Set every record down again, identical to the original.

Input for this task below:

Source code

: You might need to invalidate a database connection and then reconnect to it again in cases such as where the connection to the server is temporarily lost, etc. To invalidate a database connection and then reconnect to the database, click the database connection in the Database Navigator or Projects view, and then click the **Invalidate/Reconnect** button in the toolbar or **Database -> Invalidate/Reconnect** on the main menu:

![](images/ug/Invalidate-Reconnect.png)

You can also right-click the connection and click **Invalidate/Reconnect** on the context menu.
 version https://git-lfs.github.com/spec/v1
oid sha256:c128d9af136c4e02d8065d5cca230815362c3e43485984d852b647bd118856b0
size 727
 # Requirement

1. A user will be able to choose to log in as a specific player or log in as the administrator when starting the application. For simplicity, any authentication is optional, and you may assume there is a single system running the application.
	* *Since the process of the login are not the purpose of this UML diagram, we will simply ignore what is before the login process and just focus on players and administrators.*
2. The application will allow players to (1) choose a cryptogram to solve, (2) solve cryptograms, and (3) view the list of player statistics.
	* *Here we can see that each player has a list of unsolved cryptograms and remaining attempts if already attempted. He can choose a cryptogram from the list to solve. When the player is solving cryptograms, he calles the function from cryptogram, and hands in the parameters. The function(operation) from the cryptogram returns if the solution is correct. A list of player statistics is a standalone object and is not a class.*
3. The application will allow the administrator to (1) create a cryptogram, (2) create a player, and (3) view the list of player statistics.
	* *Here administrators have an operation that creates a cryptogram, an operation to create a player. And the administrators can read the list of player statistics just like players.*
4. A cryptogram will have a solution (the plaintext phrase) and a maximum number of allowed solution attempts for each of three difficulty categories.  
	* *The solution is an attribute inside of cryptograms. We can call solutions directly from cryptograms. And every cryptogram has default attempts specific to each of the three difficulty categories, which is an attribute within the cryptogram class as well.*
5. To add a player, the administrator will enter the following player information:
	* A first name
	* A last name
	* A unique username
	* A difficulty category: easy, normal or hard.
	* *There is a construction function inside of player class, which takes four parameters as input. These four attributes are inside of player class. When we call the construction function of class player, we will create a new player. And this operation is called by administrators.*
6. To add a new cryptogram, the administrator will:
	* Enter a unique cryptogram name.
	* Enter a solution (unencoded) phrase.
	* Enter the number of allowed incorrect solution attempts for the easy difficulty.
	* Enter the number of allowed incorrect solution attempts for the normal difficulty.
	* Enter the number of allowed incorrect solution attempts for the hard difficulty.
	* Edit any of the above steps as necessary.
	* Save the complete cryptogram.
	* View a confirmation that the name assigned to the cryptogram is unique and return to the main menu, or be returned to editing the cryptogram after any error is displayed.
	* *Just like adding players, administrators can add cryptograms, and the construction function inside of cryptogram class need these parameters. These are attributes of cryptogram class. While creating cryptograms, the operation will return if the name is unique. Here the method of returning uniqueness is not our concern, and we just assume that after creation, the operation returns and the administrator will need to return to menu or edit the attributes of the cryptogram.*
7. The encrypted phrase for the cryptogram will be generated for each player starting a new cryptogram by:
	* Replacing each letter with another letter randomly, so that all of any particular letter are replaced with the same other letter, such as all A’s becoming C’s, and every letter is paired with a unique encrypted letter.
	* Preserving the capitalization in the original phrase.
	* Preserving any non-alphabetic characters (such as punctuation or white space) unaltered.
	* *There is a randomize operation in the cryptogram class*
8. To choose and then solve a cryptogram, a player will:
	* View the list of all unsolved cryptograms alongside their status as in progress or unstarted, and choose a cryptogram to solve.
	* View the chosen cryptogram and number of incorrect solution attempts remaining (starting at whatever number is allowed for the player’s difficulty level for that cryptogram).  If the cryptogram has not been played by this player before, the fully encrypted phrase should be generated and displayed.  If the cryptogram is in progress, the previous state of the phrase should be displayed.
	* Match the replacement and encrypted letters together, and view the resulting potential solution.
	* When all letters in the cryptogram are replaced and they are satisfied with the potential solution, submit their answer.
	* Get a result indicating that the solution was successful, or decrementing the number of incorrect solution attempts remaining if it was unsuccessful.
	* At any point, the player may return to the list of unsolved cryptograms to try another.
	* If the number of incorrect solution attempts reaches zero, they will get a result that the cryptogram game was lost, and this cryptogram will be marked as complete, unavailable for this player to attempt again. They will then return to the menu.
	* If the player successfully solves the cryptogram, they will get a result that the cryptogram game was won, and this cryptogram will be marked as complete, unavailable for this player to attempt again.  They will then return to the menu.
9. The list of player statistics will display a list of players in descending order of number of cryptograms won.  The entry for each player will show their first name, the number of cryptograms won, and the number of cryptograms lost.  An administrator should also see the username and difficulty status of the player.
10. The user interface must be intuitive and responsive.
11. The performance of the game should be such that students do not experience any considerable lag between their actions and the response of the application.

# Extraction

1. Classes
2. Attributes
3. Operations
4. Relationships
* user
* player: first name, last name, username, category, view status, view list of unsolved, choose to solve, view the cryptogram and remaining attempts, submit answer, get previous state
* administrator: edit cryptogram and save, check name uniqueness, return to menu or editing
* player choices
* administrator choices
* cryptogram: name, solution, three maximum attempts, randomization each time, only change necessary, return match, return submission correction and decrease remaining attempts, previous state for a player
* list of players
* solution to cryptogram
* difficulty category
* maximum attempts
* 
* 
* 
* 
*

End of Input for this task.

**Result:**
Source code

: You might need to invalidate a database connection and then reconnect to it again in cases such as where the connection to the server is temporarily lost, etc. To invalidate a database connection and then reconnect to the database, click the database connection in the Database Navigator or Projects view, and then click the **Invalidate/Reconnect** button in the toolbar or **Database -> Invalidate/Reconnect** on the main menu:

![](images/ug/Invalidate-Reconnect.png)

You can also right-click the connection and click **Invalidate/Reconnect** on the context menu.
 version https://git-lfs.github.com/spec/v1
oid sha256:c128d9af136c4e02d8065d5cca230815362c3e43485984d852b647bd118856b0
size 727
 # Requirement

1. A user will be able to choose to log in as a specific player or log in as the administrator when starting the application. For simplicity, any authentication is optional, and you may assume there is a single system running the application.
	* *Since the process of the login are not the purpose of this UML diagram, we will simply ignore what is before the login process and just focus on players and administrators.*
2. The application will allow players to (1) choose a cryptogram to solve, (2) solve cryptograms, and (3) view the list of player statistics.
	* *Here we can see that each player has a list of unsolved cryptograms and remaining attempts if already attempted. He can choose a cryptogram from the list to solve. When the player is solving cryptograms, he calles the function from cryptogram, and hands in the parameters. The function(operation) from the cryptogram returns if the solution is correct. A list of player statistics is a standalone object and is not a class.*
3. The application will allow the administrator to (1) create a cryptogram, (2) create a player, and (3) view the list of player statistics.
	* *Here administrators have an operation that creates a cryptogram, an operation to create a player. And the administrators can read the list of player statistics just like players.*
4. A cryptogram will have a solution (the plaintext phrase) and a maximum number of allowed solution attempts for each of three difficulty categories.  
	* *The solution is an attribute inside of cryptograms. We can call solutions directly from cryptograms. And every cryptogram has default attempts specific to each of the three difficulty categories, which is an attribute within the cryptogram class as well.*
5. To add a player, the administrator will enter the following player information:
	* A first name
	* A last name
	* A unique username
	* A difficulty category: easy, normal or hard.
	* *There is a construction function inside of player class, which takes four parameters as input. These four attributes are inside of player class. When we call the construction function of class player, we will create a new player. And this operation is called by administrators.*
6. To add a new cryptogram, the administrator will:
	* Enter a unique cryptogram name.
	* Enter a solution (unencoded) phrase.
	* Enter the number of allowed incorrect solution attempts for the easy difficulty.
	* Enter the number of allowed incorrect solution attempts for the normal difficulty.
	* Enter the number of allowed incorrect solution attempts for the hard difficulty.
	* Edit any of the above steps as necessary.
	* Save the complete cryptogram.
	* View a confirmation that the name assigned to the cryptogram is unique and return to the main menu, or be returned to editing the cryptogram after any error is displayed.
	* *Just like adding players, administrators can add cryptograms, and the construction function inside of cryptogram class need these parameters. These are attributes of cryptogram class. While creating cryptograms, the operation will return if the name is unique. Here the method of returning uniqueness is not our concern, and we just assume that after creation, the operation returns and the administrator will need to return to menu or edit the attributes of the cryptogram.*
7. The encrypted phrase for the cryptogram will be generated for each player starting a new cryptogram by:
	* Replacing each letter with another letter randomly, so that all of any particular letter are replaced with the same other letter, such as all A’s becoming C’s, and every letter is paired with a unique encrypted letter.
	* Preserving the capitalization in the original phrase.
	* Preserving any non-alphabetic characters (such as punctuation or white space) unaltered.
	* *There is a randomize operation in the cryptogram class*
8. To choose and then solve a cryptogram, a player will:
	* View the list of all unsolved cryptograms alongside their status as in progress or unstarted, and choose a cryptogram to solve.
	* View the chosen cryptogram and number of incorrect solution attempts remaining (starting at whatever number is allowed for the player’s difficulty level for that cryptogram).  If the cryptogram has not been played by this player before, the fully encrypted phrase should be generated and displayed.  If the cryptogram is in progress, the previous state of the phrase should be displayed.
	* Match the replacement and encrypted letters together, and view the resulting potential solution.
	* When all letters in the cryptogram are replaced and they are satisfied with the potential solution, submit their answer.
	* Get a result indicating that the solution was successful, or decrementing the number of incorrect solution attempts remaining if it was unsuccessful.
	* At any point, the player may return to the list of unsolved cryptograms to try another.
	* If the number of incorrect solution attempts reaches zero, they will get a result that the cryptogram game was lost, and this cryptogram will be marked as complete, unavailable for this player to attempt again. They will then return to the menu.
	* If the player successfully solves the cryptogram, they will get a result that the cryptogram game was won, and this cryptogram will be marked as complete, unavailable for this player to attempt again.  They will then return to the menu.
9. The list of player statistics will display a list of players in descending order of number of cryptograms won.  The entry for each player will show their first name, the number of cryptograms won, and the number of cryptograms lost.  An administrator should also see the username and difficulty status of the player.
10. The user interface must be intuitive and responsive.
11. The performance of the game should be such that students do not experience any considerable lag between their actions and the response of the application.

# Extraction

1. Classes
2. Attributes
3. Operations
4. Relationships
* user
* player: first name, last name, username, category, view status, view list of unsolved, choose to solve, view the cryptogram and remaining attempts, submit answer, get previous state
* administrator: edit cryptogram and save, check name uniqueness, return to menu or editing
* player choices
* administrator choices
* cryptogram: name, solution, three maximum attempts, randomization each time, only change necessary, return match, return submission correction and decrease remaining attempts, previous state for a player
* list of players
* solution to cryptogram
* difficulty category
* maximum attempts
* 
* 
* 
* 
*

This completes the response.